Ironman Wisconsin 2009.

Pre-Race weekend-

Overall, The days building up to the race were good, but mentally taxing. I was prepared to be more excited during the weekend, but even my time resting was a bit more tiresome than I thought it would be. I had a lot of friends and family come in for the race and being around lots of people who were all as excited as me and even more curious was difficult to handle at times. This being my first IM, I knew that there were going to be things to change and adapt for the future, but the most important one is going to be reserving my own private room for at least the night before the race and probably the whole time I am in the city.

The expo in Madison is awesome, but expect lines. I don’t know if this compares with other venues: the expo itself was nice, but limited. The Chicago tri expo is still #1 to me with the sheer amount of great stuff available. I would recommend arriving Thursday to Madison and maybe even checking in then to have a day totally off in between being at the expo and around all that energy. The bike/ gear check went smoothly, although I was on my feet for a while. Thursday also seems like a lighter day in terms of the amount of people who are there at the race site so it seems like people would be up and in line less than I was.

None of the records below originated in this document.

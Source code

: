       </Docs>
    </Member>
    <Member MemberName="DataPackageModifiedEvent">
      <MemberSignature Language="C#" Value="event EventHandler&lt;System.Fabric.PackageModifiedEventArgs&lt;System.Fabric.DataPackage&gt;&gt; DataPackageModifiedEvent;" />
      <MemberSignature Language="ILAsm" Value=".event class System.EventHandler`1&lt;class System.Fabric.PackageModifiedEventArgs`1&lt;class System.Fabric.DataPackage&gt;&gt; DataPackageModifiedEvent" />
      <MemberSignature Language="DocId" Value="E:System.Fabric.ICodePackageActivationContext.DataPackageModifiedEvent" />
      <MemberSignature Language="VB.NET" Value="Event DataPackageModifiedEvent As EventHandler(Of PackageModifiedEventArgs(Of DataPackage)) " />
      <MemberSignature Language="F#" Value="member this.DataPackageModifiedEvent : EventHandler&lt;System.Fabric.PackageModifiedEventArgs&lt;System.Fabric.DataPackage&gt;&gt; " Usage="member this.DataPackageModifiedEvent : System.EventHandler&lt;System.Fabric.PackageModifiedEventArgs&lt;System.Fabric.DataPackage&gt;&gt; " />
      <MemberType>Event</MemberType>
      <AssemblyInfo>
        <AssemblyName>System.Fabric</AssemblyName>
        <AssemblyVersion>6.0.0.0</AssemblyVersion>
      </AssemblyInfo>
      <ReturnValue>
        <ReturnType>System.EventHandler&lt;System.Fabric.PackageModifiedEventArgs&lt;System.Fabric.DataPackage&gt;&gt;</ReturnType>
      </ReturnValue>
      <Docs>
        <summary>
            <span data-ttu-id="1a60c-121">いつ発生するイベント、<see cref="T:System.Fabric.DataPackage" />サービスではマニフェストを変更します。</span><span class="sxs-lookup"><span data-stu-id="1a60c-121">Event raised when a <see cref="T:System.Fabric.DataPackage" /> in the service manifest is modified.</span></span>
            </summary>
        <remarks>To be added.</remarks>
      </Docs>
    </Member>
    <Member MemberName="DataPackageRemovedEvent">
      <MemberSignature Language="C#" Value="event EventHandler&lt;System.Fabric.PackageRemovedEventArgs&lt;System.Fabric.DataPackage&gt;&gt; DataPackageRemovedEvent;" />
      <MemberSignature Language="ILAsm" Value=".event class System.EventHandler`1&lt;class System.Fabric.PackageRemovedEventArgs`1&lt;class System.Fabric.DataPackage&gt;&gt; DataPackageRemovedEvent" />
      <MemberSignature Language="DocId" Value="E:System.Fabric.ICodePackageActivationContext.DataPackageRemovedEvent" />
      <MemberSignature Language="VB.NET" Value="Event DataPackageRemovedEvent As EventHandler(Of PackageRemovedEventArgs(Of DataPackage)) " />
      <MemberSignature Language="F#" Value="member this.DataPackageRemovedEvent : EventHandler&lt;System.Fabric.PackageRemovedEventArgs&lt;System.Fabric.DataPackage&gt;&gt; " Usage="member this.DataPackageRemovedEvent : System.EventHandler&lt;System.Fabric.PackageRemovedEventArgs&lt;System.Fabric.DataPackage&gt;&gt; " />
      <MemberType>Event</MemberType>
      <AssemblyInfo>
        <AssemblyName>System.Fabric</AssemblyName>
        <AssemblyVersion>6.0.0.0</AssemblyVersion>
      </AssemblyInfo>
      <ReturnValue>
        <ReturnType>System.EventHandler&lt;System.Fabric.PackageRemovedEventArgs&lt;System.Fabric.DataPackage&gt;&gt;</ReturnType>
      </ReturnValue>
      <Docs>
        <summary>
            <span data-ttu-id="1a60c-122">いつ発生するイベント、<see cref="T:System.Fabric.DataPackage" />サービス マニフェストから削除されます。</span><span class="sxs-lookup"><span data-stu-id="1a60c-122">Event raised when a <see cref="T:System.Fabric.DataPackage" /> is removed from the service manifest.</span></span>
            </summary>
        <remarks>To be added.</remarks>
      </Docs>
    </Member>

In preparing my nutrition, I wanted to be on the safe side of too much rather than too little. This mentality might have cost me during the race, but I am still glad that I prepared that way. I planned for 2 bottles of perpetuum for the bike, with a third in my special needs bag in case I lost one of my bottles during the ride.

The swim.

There is not a whole lot to say about the swim. There was a small wait getting down to the start, but overall the swim was very smooth. The first and second turn on the swim were very physical, but the race seemed to settle after that. The swim was especially brutal for me because my goggle strap broke twice from people kicking it. I was forced to tread water and tie the straps together, but they still worked and the swim was fine after that.


The run to T1 was long and required a run up the helix into Monona terrace. The run is awesome though because there are so many people cheering. The transition is inside the terrace and was very smooth.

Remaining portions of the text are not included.